It must have been a typographical error, actually two typographical errors. That's what I thought.
The first typographical error: The Giants re-signed Tim Lincecum as a cornerstone of their starting rotation.
The second typographical error: The Giants paid him $35 million for two years.
That's a lot of millions for a guy who lost his fastball years ago, who wants — begs — hitters to swing at junk in the dirt, whose home runs per nine innings went through the roof (out of the ballpark) the past two seasons, who gives up a ton of line drives (you advanced statniks can look it up), whose earned-run average is a disgrace.

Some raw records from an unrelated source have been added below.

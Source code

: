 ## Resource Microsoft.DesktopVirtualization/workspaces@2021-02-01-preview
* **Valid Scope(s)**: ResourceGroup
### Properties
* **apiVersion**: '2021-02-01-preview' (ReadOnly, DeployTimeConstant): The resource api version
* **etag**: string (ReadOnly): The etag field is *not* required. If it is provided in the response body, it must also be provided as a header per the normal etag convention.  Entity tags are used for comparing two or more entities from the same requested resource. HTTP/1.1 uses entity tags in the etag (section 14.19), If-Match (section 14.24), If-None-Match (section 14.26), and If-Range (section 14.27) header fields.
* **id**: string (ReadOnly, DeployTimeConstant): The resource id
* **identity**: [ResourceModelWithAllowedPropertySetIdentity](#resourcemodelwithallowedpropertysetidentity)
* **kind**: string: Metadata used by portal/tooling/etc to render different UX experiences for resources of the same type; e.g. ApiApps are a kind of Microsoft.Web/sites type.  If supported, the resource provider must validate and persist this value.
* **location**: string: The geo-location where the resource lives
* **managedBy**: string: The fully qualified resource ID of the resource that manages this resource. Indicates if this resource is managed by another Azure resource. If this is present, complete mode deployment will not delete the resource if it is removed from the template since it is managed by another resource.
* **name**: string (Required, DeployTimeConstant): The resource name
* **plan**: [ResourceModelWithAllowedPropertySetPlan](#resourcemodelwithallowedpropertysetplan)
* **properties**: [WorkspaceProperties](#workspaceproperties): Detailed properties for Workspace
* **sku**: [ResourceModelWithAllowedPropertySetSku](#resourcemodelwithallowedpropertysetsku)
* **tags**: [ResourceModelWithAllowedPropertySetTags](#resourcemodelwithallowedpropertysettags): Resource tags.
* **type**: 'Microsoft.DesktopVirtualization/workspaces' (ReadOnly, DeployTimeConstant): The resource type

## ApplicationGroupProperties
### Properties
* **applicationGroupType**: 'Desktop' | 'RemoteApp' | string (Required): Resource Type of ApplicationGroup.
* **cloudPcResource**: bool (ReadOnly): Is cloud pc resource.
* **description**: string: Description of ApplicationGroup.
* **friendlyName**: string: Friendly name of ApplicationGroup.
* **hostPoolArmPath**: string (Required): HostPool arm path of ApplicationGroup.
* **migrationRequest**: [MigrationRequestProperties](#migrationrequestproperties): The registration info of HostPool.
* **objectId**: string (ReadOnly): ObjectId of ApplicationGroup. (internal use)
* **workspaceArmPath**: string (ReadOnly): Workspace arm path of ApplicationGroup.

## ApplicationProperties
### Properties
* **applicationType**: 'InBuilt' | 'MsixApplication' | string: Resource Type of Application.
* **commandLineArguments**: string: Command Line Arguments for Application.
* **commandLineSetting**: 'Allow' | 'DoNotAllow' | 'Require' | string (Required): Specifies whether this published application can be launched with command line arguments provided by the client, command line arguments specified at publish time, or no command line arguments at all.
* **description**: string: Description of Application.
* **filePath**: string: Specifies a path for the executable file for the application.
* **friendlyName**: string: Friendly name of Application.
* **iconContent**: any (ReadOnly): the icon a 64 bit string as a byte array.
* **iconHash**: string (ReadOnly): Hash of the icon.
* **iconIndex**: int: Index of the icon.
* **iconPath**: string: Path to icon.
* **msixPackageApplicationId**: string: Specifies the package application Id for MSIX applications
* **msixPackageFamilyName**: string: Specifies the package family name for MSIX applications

For this Lincecum gets 35 big ones and a no-trade clause, too? And cynics say there's no Santa Claus. There sure isn't a sanity clause.

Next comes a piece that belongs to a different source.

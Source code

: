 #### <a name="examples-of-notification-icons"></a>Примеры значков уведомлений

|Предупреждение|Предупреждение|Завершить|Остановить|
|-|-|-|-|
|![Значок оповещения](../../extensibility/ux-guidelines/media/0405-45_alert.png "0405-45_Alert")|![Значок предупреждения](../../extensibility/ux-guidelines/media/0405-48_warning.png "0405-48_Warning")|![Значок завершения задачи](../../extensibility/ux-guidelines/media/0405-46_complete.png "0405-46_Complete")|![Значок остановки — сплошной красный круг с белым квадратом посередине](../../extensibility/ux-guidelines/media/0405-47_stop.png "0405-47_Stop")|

Oh, I'm aware of the pro-Timmy argument. (Isn't he a little old to be Timmy?) He's evolving. He used to be a power pitcher.
"Here's my heat. I dare you to hit it." Now, he's a finesse pitcher in the Greg Maddux mold. (On that one, seeing is believing.) He's gone from a pure thrower to a craftsman, to a cerebral pitcher — mind over batter and all that folderol.
You think? Take a look at his September starts from the regular season — I've read the Giants paid him the whopper sum based on his last handful of starts.
On Sept. 4, he gave up five runs in 5 1/3 innings to those terrors from San Diego.
That's how a guy gets $35 million?
On Sept. 20, his next-to-last start, he gave up four runs to the Yankees in just over six innings.
This is the stuff of millions?
True, in his final start he did well against the Dodgers — two runs in seven innings. Maybe he earned his contract based on that one start. One thing we know, he gets hit hard when he's in the strike zone and he's basically a six-inning pitcher, if he's lucky.
I wish the Giants were overpaying me. I could get a pied-?terre on Park Avenue, Manhattan, and a vacation retreat on the French Riviera.
There is a difference between fact and prayer. Great American thinkers like Woody Allen and Dave Chappelle know this. It's essential to make a fact-based decision. Like, can this guy pitch? It's a mistake to make a prayer-based decision. Like, God I pray this guy can pitch.
The Giants are praying. They hope and pray Lincecum can be a dynamite — not solid, dynamite — third starter behind Matt Cain and Madison Bumgarner. They are probably praying to the Big Guy in the sky right now, although we sure hope they don't offer a human sacrifice. They have gone out of style.
Please make a note of this. Nothing Lincecum did the past two seasons when he lost nine games more than he won offers the slightest evidence he will be a serious starting pitcher or that he is worth a treasure chest.